━━━━━ Material supplied

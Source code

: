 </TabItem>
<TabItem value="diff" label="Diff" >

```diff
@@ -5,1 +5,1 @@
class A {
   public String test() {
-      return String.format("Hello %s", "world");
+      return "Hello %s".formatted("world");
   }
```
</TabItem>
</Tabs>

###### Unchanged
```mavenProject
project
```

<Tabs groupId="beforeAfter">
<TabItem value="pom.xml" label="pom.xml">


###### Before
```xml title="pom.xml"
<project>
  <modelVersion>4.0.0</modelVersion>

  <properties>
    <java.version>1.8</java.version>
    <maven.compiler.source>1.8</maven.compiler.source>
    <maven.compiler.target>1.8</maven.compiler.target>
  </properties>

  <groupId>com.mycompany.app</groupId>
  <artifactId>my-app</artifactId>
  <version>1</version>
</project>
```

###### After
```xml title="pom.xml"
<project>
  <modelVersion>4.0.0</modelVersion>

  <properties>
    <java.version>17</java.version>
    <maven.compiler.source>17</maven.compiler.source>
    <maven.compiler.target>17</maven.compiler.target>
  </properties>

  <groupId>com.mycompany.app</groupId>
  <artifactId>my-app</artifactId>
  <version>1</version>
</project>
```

━━━━━━━━━━

● **Activity**:
For each line above that includes the word "compiler", make a copy of that line.

● **Your response**:
    <maven.compiler.source>1.8</maven.compiler.source>
    <maven.compiler.target>1.8</maven.compiler.target>
    <maven.compiler.source>17</maven.compiler.source>
    <maven.compiler.target>17</maven.compiler.target>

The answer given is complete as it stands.